Somiglia a un film la storia di Sung Anh, chef patron del tristellato Mosu a Seul, che il capriccio del destino ha strappato a una carriera da meccanico. Oggi porta avanti il ristorante più importante della Corea, dove “il vero lusso è il comfort”.
Lo chef
Oggi Sung Anh è uno chef di successo: detiene le uniche tre stelle della Corea del sud presso il Mosu di Seoul, che si è classificato quarantunesimo nella classifica di The World’s 50 Best Restaurants e quest’anno ha ricevuto dai colleghi asiatici il premio Damm Chefs’ Choice Award. Il modo in cui ci è arrivato, tuttavia, suona rocambolesco nell’intervista concessa al magazine della manifestazione.
“È stato qualcosa di abbastanza casuale. Non avevo mai programmato di fare questo mestiere. Non sapevo neppure cosa fosse uno chef. Fin quando non ho messo piede in una scuola di cucina, non immaginavo che fosse possibile campare di questo. Avevo visto le toques immacolate nei film, ma non avevo mai pensato potesse essere una scelta di carriera. È stata una decisione spontanea che ho preso. La vita a volte ti porta laddove non avresti mai immaginato. Parlo ancora con mia madre della carriera che ho scelto e siamo entrambi tuttora sorpresi”.
Come sia accaduto, non è un racconto lineare. Nato in Corea del sud, Sung Anh emigrò in California a 13 anni con i genitori, spaventati della competitività del paese asiatico e intenzionati piuttosto a perseguire il sogno americano. Il ragazzo iniziò a lavorare nel ristorante da asporto dei genitori, senza mai sentire la tentazione di passare ai fornelli. Maturata la decisione di studiare per diventare meccanico, proprio partendo per l’Arizona, sede della scuola, si imbatté sulla strada in un’accademia di cucina che stava aprendo. “E allora sono rimasto affascinato. Avrei potuto vivere del lavoro di chef. Così ho chiamato la scuola da meccanico e ho comunicato che non l’avrei frequentata, firmando sul posto per quella di cucina. Sembra una follia, ma ho iniziato due settimane dopo”.
Durante i corsi Sung Anh ha lavorato come lavapiatti, poi ha aperto ostriche ed è passato a cucinare in un bistrot. Dopo un anno e mezzo si sentiva pronto per passare a qualche brigata importante, ma ha dovuto sopportare parecchi rifiuti. Alla fine è riuscito a entrare nel ristorante giapponese Urasawa di Beverly Hills, a titolo gratuito, ma le difficoltà non sono mancate. “C’è sempre un prezzo da pagare, per imparare grandi cose. Dopo qualche anno parlavo fluentemente giapponese e avevo assimilato il modo di pensare e di cucinare di Urasawa, compreso il rispetto dell’ingrediente, che tuttora osservo. Ma non volevo essere un cuoco giapponese”.
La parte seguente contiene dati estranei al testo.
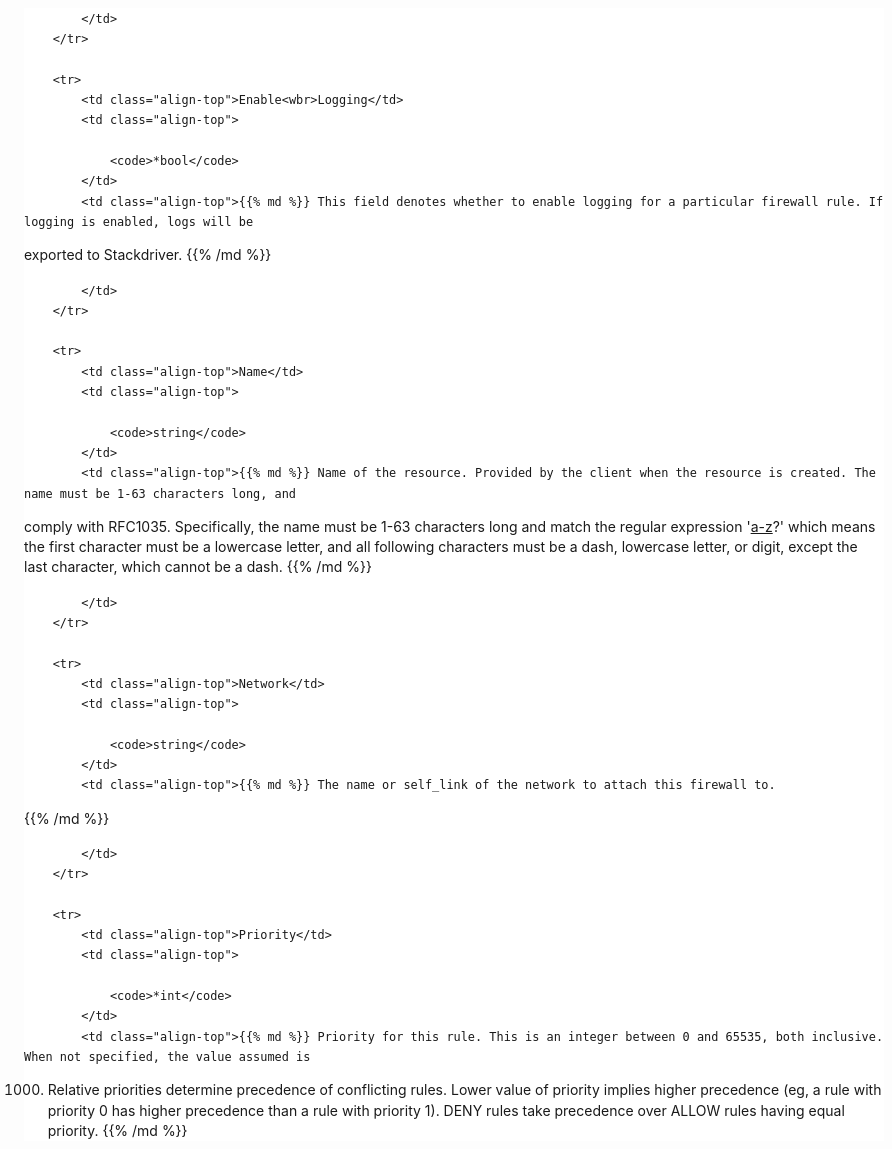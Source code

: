             
            </td>
        </tr>
    
        <tr>
            <td class="align-top">Enable<wbr>Logging</td>
            <td class="align-top">
                
                <code>*bool</code>
            </td>
            <td class="align-top">{{% md %}} This field denotes whether to enable logging for a particular firewall rule. If logging is enabled, logs will be
exported to Stackdriver.
 {{% /md %}}

            
            </td>
        </tr>
    
        <tr>
            <td class="align-top">Name</td>
            <td class="align-top">
                
                <code>string</code>
            </td>
            <td class="align-top">{{% md %}} Name of the resource. Provided by the client when the resource is created. The name must be 1-63 characters long, and
comply with RFC1035. Specifically, the name must be 1-63 characters long and match the regular expression
&#39;[a-z]([-a-z0-9]*[a-z0-9])?&#39; which means the first character must be a lowercase letter, and all following characters
must be a dash, lowercase letter, or digit, except the last character, which cannot be a dash.
 {{% /md %}}

            
            </td>
        </tr>
    
        <tr>
            <td class="align-top">Network</td>
            <td class="align-top">
                
                <code>string</code>
            </td>
            <td class="align-top">{{% md %}} The name or self_link of the network to attach this firewall to.
 {{% /md %}}

            
            </td>
        </tr>
    
        <tr>
            <td class="align-top">Priority</td>
            <td class="align-top">
                
                <code>*int</code>
            </td>
            <td class="align-top">{{% md %}} Priority for this rule. This is an integer between 0 and 65535, both inclusive. When not specified, the value assumed is
1000. Relative priorities determine precedence of conflicting rules. Lower value of priority implies higher precedence
(eg, a rule with priority 0 has higher precedence than a rule with priority 1). DENY rules take precedence over ALLOW
rules having equal priority.
 {{% /md %}}

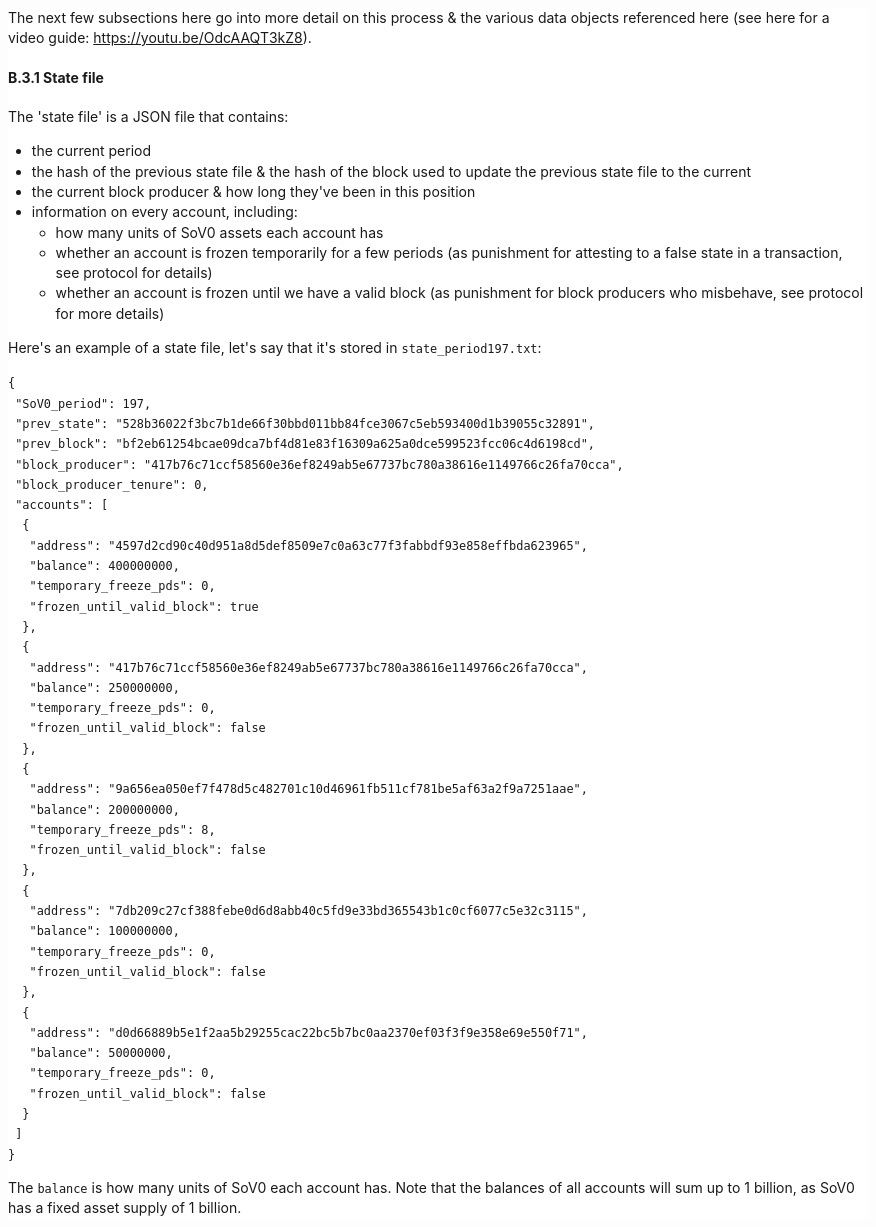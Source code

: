 The next few subsections here go into more detail on this process & the various data objects referenced here (see here for a video guide: https://youtu.be/OdcAAQT3kZ8).


#### B.3.1 State file
The 'state file' is a JSON file that contains:

- the current period
- the hash of the previous state file & the hash of the block used to update the previous state file to the current
- the current block producer & how long they've been in this position
- information on every account, including:
    - how many units of SoV0 assets each account has
    - whether an account is frozen temporarily for a few periods (as punishment for attesting to a false state in a transaction, see protocol for details)
    - whether an account is frozen until we have a valid block (as punishment for block producers who misbehave, see protocol for more details)

Here's an example of a state file, let's say that it's stored in `state_period197.txt`:
```
{
 "SoV0_period": 197,
 "prev_state": "528b36022f3bc7b1de66f30bbd011bb84fce3067c5eb593400d1b39055c32891",
 "prev_block": "bf2eb61254bcae09dca7bf4d81e83f16309a625a0dce599523fcc06c4d6198cd",
 "block_producer": "417b76c71ccf58560e36ef8249ab5e67737bc780a38616e1149766c26fa70cca",
 "block_producer_tenure": 0,
 "accounts": [
  {
   "address": "4597d2cd90c40d951a8d5def8509e7c0a63c77f3fabbdf93e858effbda623965",
   "balance": 400000000,
   "temporary_freeze_pds": 0,
   "frozen_until_valid_block": true
  },
  {
   "address": "417b76c71ccf58560e36ef8249ab5e67737bc780a38616e1149766c26fa70cca",
   "balance": 250000000,
   "temporary_freeze_pds": 0,
   "frozen_until_valid_block": false
  },
  {
   "address": "9a656ea050ef7f478d5c482701c10d46961fb511cf781be5af63a2f9a7251aae",
   "balance": 200000000,
   "temporary_freeze_pds": 8,
   "frozen_until_valid_block": false
  },
  {
   "address": "7db209c27cf388febe0d6d8abb40c5fd9e33bd365543b1c0cf6077c5e32c3115",
   "balance": 100000000,
   "temporary_freeze_pds": 0,
   "frozen_until_valid_block": false
  },
  {
   "address": "d0d66889b5e1f2aa5b29255cac22bc5b7bc0aa2370ef03f3f9e358e69e550f71",
   "balance": 50000000,
   "temporary_freeze_pds": 0,
   "frozen_until_valid_block": false
  }
 ]
}
```
The `balance` is how many units of SoV0 each account has.  Note that the balances of all accounts will sum up to 1 billion, as SoV0 has a fixed asset supply of 1 billion.
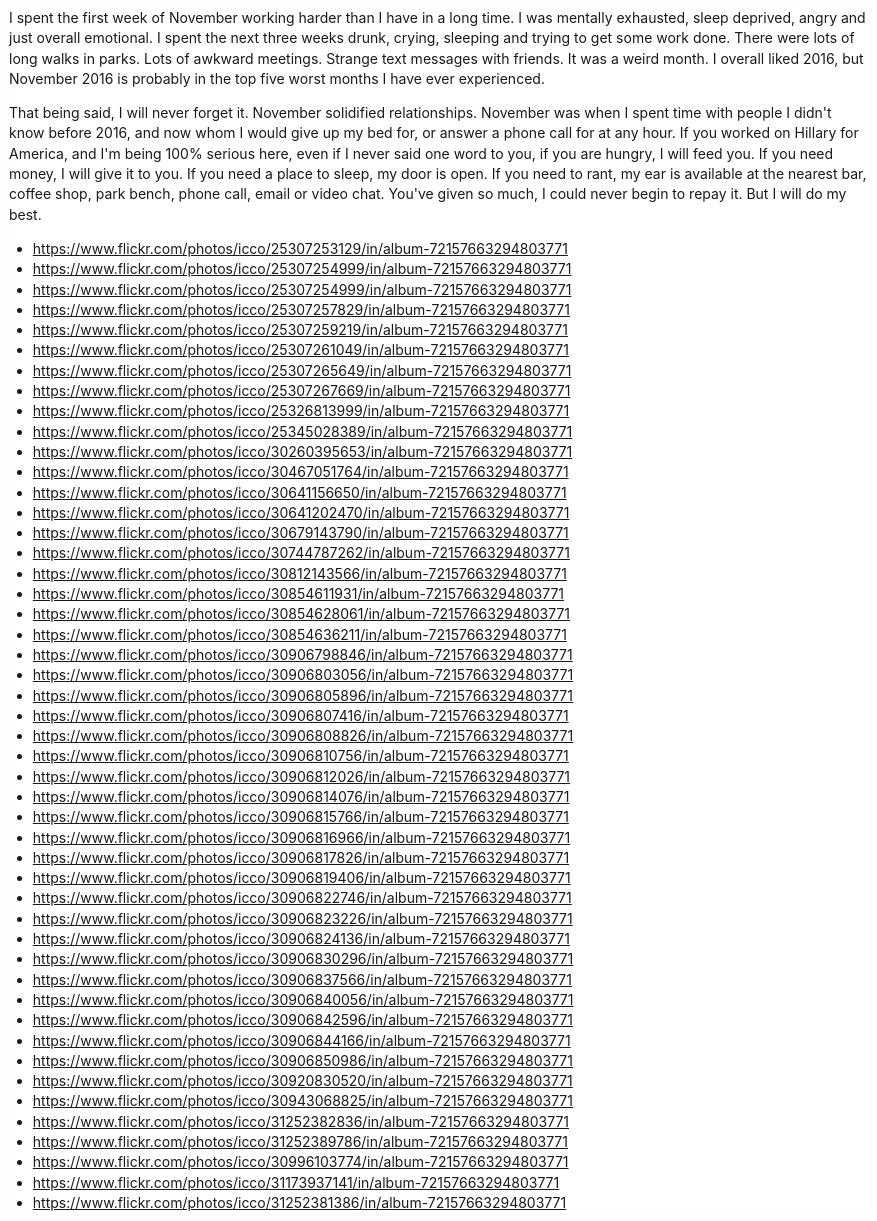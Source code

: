 I spent the first week of November working harder than I have in a long time. I was mentally exhausted, sleep deprived, angry and just overall emotional. I spent the next three weeks drunk, crying, sleeping and trying to get some work done. There were lots of long walks in parks. Lots of awkward meetings. Strange text messages with friends. It was a weird month. I overall liked 2016, but November 2016 is probably in the top five worst months I have ever experienced.

That being said, I will never forget it. November solidified relationships. November was when I spent time with people I didn't know before 2016, and now whom I would give up my bed for, or answer a phone call for at any hour. If you worked on Hillary for America, and I'm being 100% serious here, even if I never said one word to you, if you are hungry, I will feed you. If you need money, I will give it to you. If you need a place to sleep, my door is open. If you need to rant, my ear is available at the nearest bar, coffee shop, park bench, phone call, email or video chat. You've given so much, I could never begin to repay it. But I will do my best.

* https://www.flickr.com/photos/icco/25307253129/in/album-72157663294803771
* https://www.flickr.com/photos/icco/25307254999/in/album-72157663294803771
* https://www.flickr.com/photos/icco/25307254999/in/album-72157663294803771
* https://www.flickr.com/photos/icco/25307257829/in/album-72157663294803771
* https://www.flickr.com/photos/icco/25307259219/in/album-72157663294803771
* https://www.flickr.com/photos/icco/25307261049/in/album-72157663294803771
* https://www.flickr.com/photos/icco/25307265649/in/album-72157663294803771
* https://www.flickr.com/photos/icco/25307267669/in/album-72157663294803771
* https://www.flickr.com/photos/icco/25326813999/in/album-72157663294803771
* https://www.flickr.com/photos/icco/25345028389/in/album-72157663294803771
* https://www.flickr.com/photos/icco/30260395653/in/album-72157663294803771
* https://www.flickr.com/photos/icco/30467051764/in/album-72157663294803771
* https://www.flickr.com/photos/icco/30641156650/in/album-72157663294803771
* https://www.flickr.com/photos/icco/30641202470/in/album-72157663294803771
* https://www.flickr.com/photos/icco/30679143790/in/album-72157663294803771
* https://www.flickr.com/photos/icco/30744787262/in/album-72157663294803771
* https://www.flickr.com/photos/icco/30812143566/in/album-72157663294803771
* https://www.flickr.com/photos/icco/30854611931/in/album-72157663294803771
* https://www.flickr.com/photos/icco/30854628061/in/album-72157663294803771
* https://www.flickr.com/photos/icco/30854636211/in/album-72157663294803771
* https://www.flickr.com/photos/icco/30906798846/in/album-72157663294803771
* https://www.flickr.com/photos/icco/30906803056/in/album-72157663294803771
* https://www.flickr.com/photos/icco/30906805896/in/album-72157663294803771
* https://www.flickr.com/photos/icco/30906807416/in/album-72157663294803771
* https://www.flickr.com/photos/icco/30906808826/in/album-72157663294803771
* https://www.flickr.com/photos/icco/30906810756/in/album-72157663294803771
* https://www.flickr.com/photos/icco/30906812026/in/album-72157663294803771
* https://www.flickr.com/photos/icco/30906814076/in/album-72157663294803771
* https://www.flickr.com/photos/icco/30906815766/in/album-72157663294803771
* https://www.flickr.com/photos/icco/30906816966/in/album-72157663294803771
* https://www.flickr.com/photos/icco/30906817826/in/album-72157663294803771
* https://www.flickr.com/photos/icco/30906819406/in/album-72157663294803771
* https://www.flickr.com/photos/icco/30906822746/in/album-72157663294803771
* https://www.flickr.com/photos/icco/30906823226/in/album-72157663294803771
* https://www.flickr.com/photos/icco/30906824136/in/album-72157663294803771
* https://www.flickr.com/photos/icco/30906830296/in/album-72157663294803771
* https://www.flickr.com/photos/icco/30906837566/in/album-72157663294803771
* https://www.flickr.com/photos/icco/30906840056/in/album-72157663294803771
* https://www.flickr.com/photos/icco/30906842596/in/album-72157663294803771
* https://www.flickr.com/photos/icco/30906844166/in/album-72157663294803771
* https://www.flickr.com/photos/icco/30906850986/in/album-72157663294803771
* https://www.flickr.com/photos/icco/30920830520/in/album-72157663294803771
* https://www.flickr.com/photos/icco/30943068825/in/album-72157663294803771
* https://www.flickr.com/photos/icco/31252382836/in/album-72157663294803771
* https://www.flickr.com/photos/icco/31252389786/in/album-72157663294803771
* https://www.flickr.com/photos/icco/30996103774/in/album-72157663294803771
* https://www.flickr.com/photos/icco/31173937141/in/album-72157663294803771
* https://www.flickr.com/photos/icco/31252381386/in/album-72157663294803771
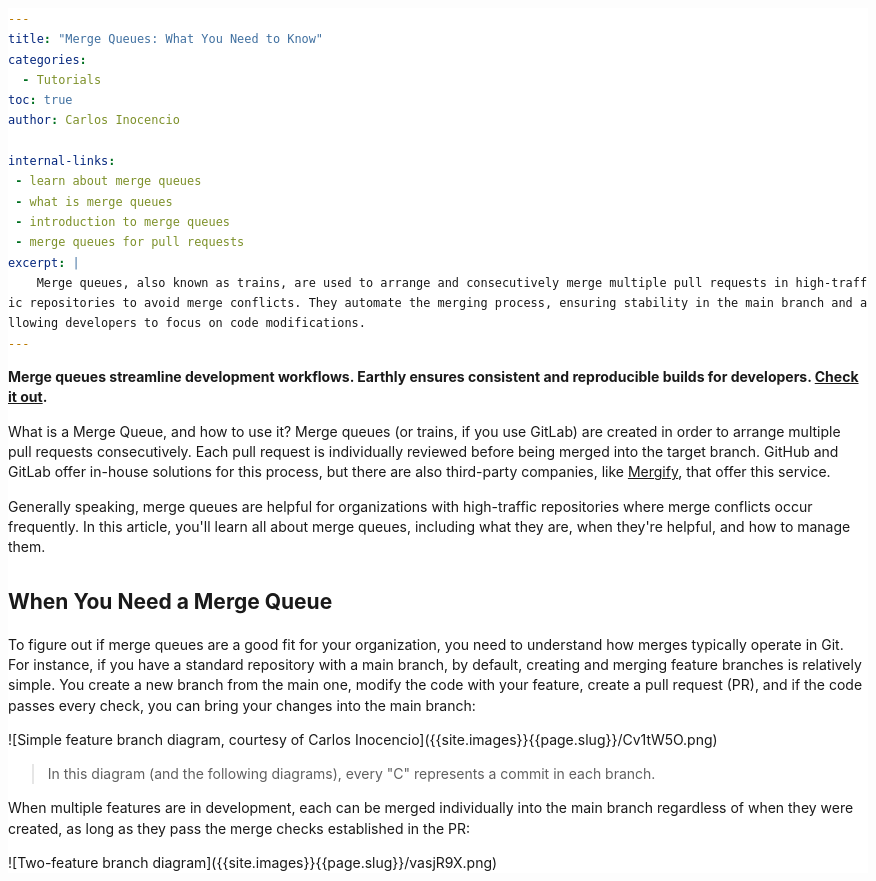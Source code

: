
 ```yaml
---
title: "Merge Queues: What You Need to Know"
categories:
  - Tutorials
toc: true
author: Carlos Inocencio

internal-links:
 - learn about merge queues
 - what is merge queues
 - introduction to merge queues
 - merge queues for pull requests 
excerpt: |
    Merge queues, also known as trains, are used to arrange and consecutively merge multiple pull requests in high-traffic repositories to avoid merge conflicts. They automate the merging process, ensuring stability in the main branch and allowing developers to focus on code modifications.
---
```

**Merge queues streamline development workflows. Earthly ensures consistent and reproducible builds for developers. [Check it out](https://cloud.earthly.dev/login).**


What is a Merge Queue, and how to use it? Merge queues (or trains, if you use GitLab) are created in order to arrange multiple pull requests consecutively. Each pull request is individually reviewed before being merged into the target branch. GitHub and GitLab offer in-house solutions for this process, but there are also third-party companies, like [Mergify](https://mergify.com/), that offer this service.

Generally speaking, merge queues are helpful for organizations with high-traffic repositories where merge conflicts occur frequently. In this article, you'll learn all about merge queues, including what they are, when they're helpful, and how to manage them.

## When You Need a Merge Queue

To figure out if merge queues are a good fit for your organization, you need to understand how merges typically operate in Git. For instance, if you have a standard repository with a main branch, by default, creating and merging feature branches is relatively simple. You create a new branch from the main one, modify the code with your feature, create a pull request (PR), and if the code passes every check, you can bring your changes into the main branch:

<div class="wide">
![Simple feature branch diagram, courtesy of Carlos Inocencio]({{site.images}}{{page.slug}}/Cv1tW5O.png)
</div>

> In this diagram (and the following diagrams), every "C" represents a commit in each branch.

When multiple features are in development, each can be merged individually into the main branch regardless of when they were created, as long as they pass the merge checks established in the PR:

<div class="wide">
![Two-feature branch diagram]({{site.images}}{{page.slug}}/vasjR9X.png)
</div>
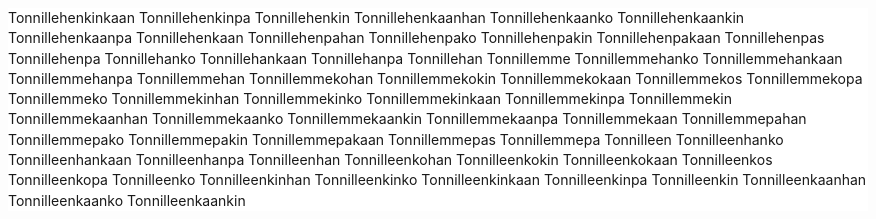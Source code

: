 Tonnillehenkinkaan
Tonnillehenkinpa
Tonnillehenkin
Tonnillehenkaanhan
Tonnillehenkaanko
Tonnillehenkaankin
Tonnillehenkaanpa
Tonnillehenkaan
Tonnillehenpahan
Tonnillehenpako
Tonnillehenpakin
Tonnillehenpakaan
Tonnillehenpas
Tonnillehenpa
Tonnillehanko
Tonnillehankaan
Tonnillehanpa
Tonnillehan
Tonnillemme
Tonnillemmehanko
Tonnillemmehankaan
Tonnillemmehanpa
Tonnillemmehan
Tonnillemmekohan
Tonnillemmekokin
Tonnillemmekokaan
Tonnillemmekos
Tonnillemmekopa
Tonnillemmeko
Tonnillemmekinhan
Tonnillemmekinko
Tonnillemmekinkaan
Tonnillemmekinpa
Tonnillemmekin
Tonnillemmekaanhan
Tonnillemmekaanko
Tonnillemmekaankin
Tonnillemmekaanpa
Tonnillemmekaan
Tonnillemmepahan
Tonnillemmepako
Tonnillemmepakin
Tonnillemmepakaan
Tonnillemmepas
Tonnillemmepa
Tonnilleen
Tonnilleenhanko
Tonnilleenhankaan
Tonnilleenhanpa
Tonnilleenhan
Tonnilleenkohan
Tonnilleenkokin
Tonnilleenkokaan
Tonnilleenkos
Tonnilleenkopa
Tonnilleenko
Tonnilleenkinhan
Tonnilleenkinko
Tonnilleenkinkaan
Tonnilleenkinpa
Tonnilleenkin
Tonnilleenkaanhan
Tonnilleenkaanko
Tonnilleenkaankin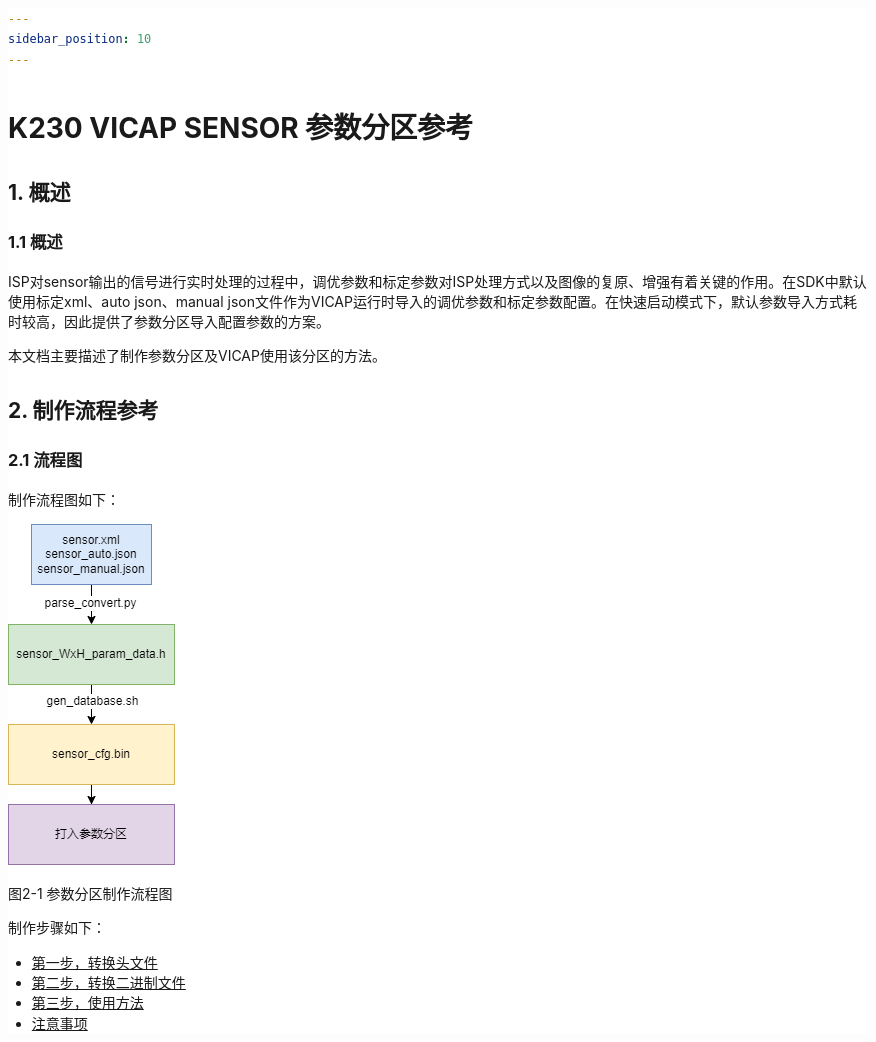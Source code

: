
 ```yaml
---
sidebar_position: 10
---
```


# K230 VICAP SENSOR 参数分区参考

## 1. 概述

### 1.1 概述

ISP对sensor输出的信号进行实时处理的过程中，调优参数和标定参数对ISP处理方式以及图像的复原、增强有着关键的作用。在SDK中默认使用标定xml、auto json、manual json文件作为VICAP运行时导入的调优参数和标定参数配置。在快速启动模式下，默认参数导入方式耗时较高，因此提供了参数分区导入配置参数的方案。

本文档主要描述了制作参数分区及VICAP使用该分区的方法。

## 2. 制作流程参考

### 2.1 流程图

制作流程图如下：

![isp param](${images}/ISP_param.png)

图2-1 参数分区制作流程图

制作步骤如下：

- [第一步，转换头文件](https://developer.canaan-creative.com/k230/zh/dev/01_software/board/mpp/K230_VICAP_SENSOR_参数分区参考.html#id6)
- [第二步，转换二进制文件](https://developer.canaan-creative.com/k230/zh/dev/01_software/board/mpp/K230_VICAP_SENSOR_参数分区参考.html#id7)
- [第三步，使用方法](https://developer.canaan-creative.com/k230/zh/dev/01_software/board/mpp/K230_VICAP_SENSOR_参数分区参考.html#id12)
- [注意事项](https://developer.canaan-creative.com/k230/zh/dev/01_software/board/mpp/K230_VICAP_SENSOR_参数分区参考.html#id13)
Fu Corey Lee, di passaggio da Urasawa, a proporgli dopo cena un’esperienza a The French Laundry: nel giro di un mese, Sung Anh era in Napa Valley. Quando poi, dopo qualche anno, lo chef lasciò per aprire il suo Benu, il giovane lo seguì. Dopo un paio d’anni l’ennesimo colpo di scena: Sung Anh si imbarcava in un ristorante marocchino, per approfondire l’uso delle spezie. Dopo qualche viaggio in Asia, nel 2015 è finalmente tempo di aprire il suo Mosu a San Francisco, stellato a stretto giro, per poi trasferirsi nel 2017 in Corea per amore della sua famiglia, consapevole delle potenzialità del paese. “Ma onestamente il passaggio da San Francisco a Seoul è stato uno choc culturale. So di avere la fisiognomica di un coreano, ma penso come un americano, quindi inizialmente è stata dura”.
Da allora non sono mancate le novità. Sung Anh ha perfino aperto un secondo Mosu a Hong-Kong, all’interno del museo di cultura visuale, e ha deciso di traslocare in una nuova location che aprirà a breve, senza il concorso dei vecchi soci. La sua filosofia, tuttavia, resta immutata: il confort è il nuovo lusso e lui farà tutto il possibile, affinché gli ospiti si sentano a proprio agio. Per questo nel piatto è bandita ogni pretenziosità: tutto deve avere un senso, un gusto, una ragione. Continuano a dimostrarlo i signature, come il taco di abalone, ispirato al comfort food infantile.